* Task statement
Your task is to return all of the records exactly, minus any images.

* Listed entries
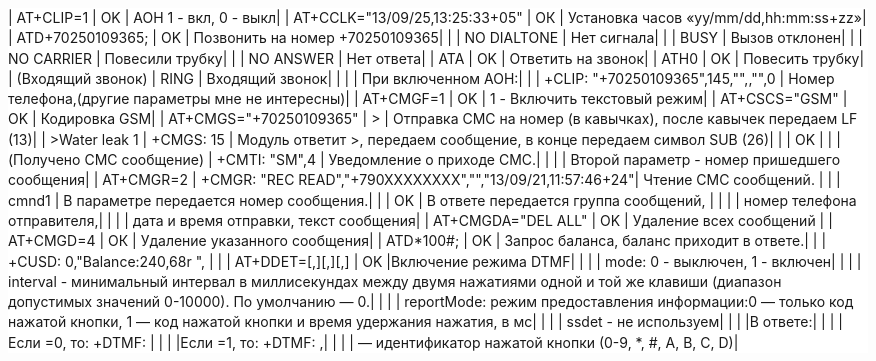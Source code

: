 | AT+CLIP=1 | OK              | АОН 1 - вкл, 0 - выкл|
| AT+CCLK="13/09/25,13:25:33+05" | ОК | Установка часов «yy/mm/dd,hh:mm:ss+zz»|
| ATD+70250109365; | OK        |   Позвонить на номер +70250109365|
|                 | NO DIALTONE | Нет сигнала|
|                 | BUSY        | Вызов отклонен|
|                 | NO CARRIER  | Повесили трубку|
|                 | NO ANSWER   | Нет ответа|
| ATA              | OK          | Ответить на звонок|
| ATH0             | OK          | Повесить трубку|
| (Входящий звонок) | RING        |                        Входящий звонок|
|                    |             |                     При включенном АОН:|
|                  | +CLIP: "+70250109365",145,"",,"",0 | Номер телефона,(другие параметры мне не интересны)|
| AT+CMGF=1       | OK          |  1 - Включить текстовый режим|
| AT+CSCS="GSM"  | OK           | Кодировка GSM|
| AT+CMGS="+70250109365" |        >  |                     Отправка СМС на номер (в кавычках), после кавычек передаем LF (13)|
| >Water leak 1           |       +CMGS: 15 |              Модуль ответит >, передаем сообщение, в конце передаем символ SUB (26)|
|                          |     OK | |
| (Получено СМС сообщение)  |     +CMTI: "SM",4 |          Уведомление о приходе СМС.|
|                            |                   |        Второй параметр - номер пришедшего сообщения|
| AT+CMGR=2                   |   +CMGR: "REC READ","+790XXXXXXXX","","13/09/21,11:57:46+24"| Чтение СМС сообщений. |
|                              | cmnd1                                                     | В параметре передается номер сообщения.|
|                              | OK                                                        | В ответе передается группа сообщений, |
|                              |                                                           | номер телефона отправителя,|
|                              |                                                           | дата и время отправки, текст сообщения|
| AT+CMGDA="DEL ALL"            | OK      |                 Удаление всех сообщений |
| AT+CMGD=4                     | ОК       |                Удаление указанного сообщения|
| ATD*100#;                     | OK        |                Запрос баланса, баланс приходит в ответе.|
|                              | +CUSD: 0,"Balance:240,68r ", | |
| AT+DDET=<mode>[,<interval>][,<reportMode>][,<ssdet>] | OK  |Включение режима DTMF|
|                                                      |    | mode:  0 - выключен, 1 - включен|
|                                                      |   | interval - минимальный интервал в миллисекундах между двумя нажатиями одной и той же клавиши (диапазон допустимых значений 0-10000). По умолчанию — 0.|
|                                                      |   | reportMode: режим предоставления информации:0 — только код нажатой кнопки, 1 — код нажатой кнопки и время удержания нажатия, в мс|
|                                                      |   | ssdet - не используем|
|                                                      |   |В ответе:|
|                                                      |   |Если <reportMode>=0, то: +DTMF: <key>|
|                                                      |   |Если <reportMode>=1, то: +DTMF: <key>,<last time>|
|                                                      |   |<key> — идентификатор нажатой кнопки (0-9, *, #, A, B, C, D)|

* Response
Source code

: | AT+CLIP=1 | OK              | АОН 1 - вкл, 0 - выкл|
| AT+CCLK="13/09/25,13:25:33+05" | ОК | Установка часов «yy/mm/dd,hh:mm:ss+zz»|
| ATD+70250109365; | OK        |   Позвонить на номер +70250109365|
|                 | NO DIALTONE | Нет сигнала|
|                 | BUSY        | Вызов отклонен|
|                 | NO CARRIER  | Повесили трубку|
|                 | NO ANSWER   | Нет ответа|
| ATA              | OK          | Ответить на звонок|
| ATH0             | OK          | Повесить трубку|
| (Входящий звонок) | RING        |                        Входящий звонок|
|                    |             |                     При включенном АОН:|
|                  | +CLIP: "+70250109365",145,"",,"",0 | Номер телефона,(другие параметры мне не интересны)|
| AT+CMGF=1       | OK          |  1 - Включить текстовый режим|
| AT+CSCS="GSM"  | OK           | Кодировка GSM|
| AT+CMGS="+70250109365" |        >  |                     Отправка СМС на номер (в кавычках), после кавычек передаем LF (13)|
| >Water leak 1           |       +CMGS: 15 |              Модуль ответит >, передаем сообщение, в конце передаем символ SUB (26)|
|                          |     OK | |
| (Получено СМС сообщение)  |     +CMTI: "SM",4 |          Уведомление о приходе СМС.|
|                            |                   |        Второй параметр - номер пришедшего сообщения|
| AT+CMGR=2                   |   +CMGR: "REC READ","+790XXXXXXXX","","13/09/21,11:57:46+24"| Чтение СМС сообщений. |
|                              | cmnd1                                                     | В параметре передается номер сообщения.|
|                              | OK                                                        | В ответе передается группа сообщений, |
|                              |                                                           | номер телефона отправителя,|
|                              |                                                           | дата и время отправки, текст сообщения|
| AT+CMGDA="DEL ALL"            | OK      |                 Удаление всех сообщений |
| AT+CMGD=4                     | ОК       |                Удаление указанного сообщения|
| ATD*100#;                     | OK        |                Запрос баланса, баланс приходит в ответе.|
|                              | +CUSD: 0,"Balance:240,68r ", | |
| AT+DDET=<mode>[,<interval>][,<reportMode>][,<ssdet>] | OK  |Включение режима DTMF|
|                                                      |    | mode:  0 - выключен, 1 - включен|
|                                                      |   | interval - минимальный интервал в миллисекундах между двумя нажатиями одной и той же клавиши (диапазон допустимых значений 0-10000). По умолчанию — 0.|
|                                                      |   | reportMode: режим предоставления информации:0 — только код нажатой кнопки, 1 — код нажатой кнопки и время удержания нажатия, в мс|
|                                                      |   | ssdet - не используем|
|                                                      |   |В ответе:|
|                                                      |   |Если <reportMode>=0, то: +DTMF: <key>|
|                                                      |   |Если <reportMode>=1, то: +DTMF: <key>,<last time>|
|                                                      |   |<key> — идентификатор нажатой кнопки (0-9, *, #, A, B, C, D)|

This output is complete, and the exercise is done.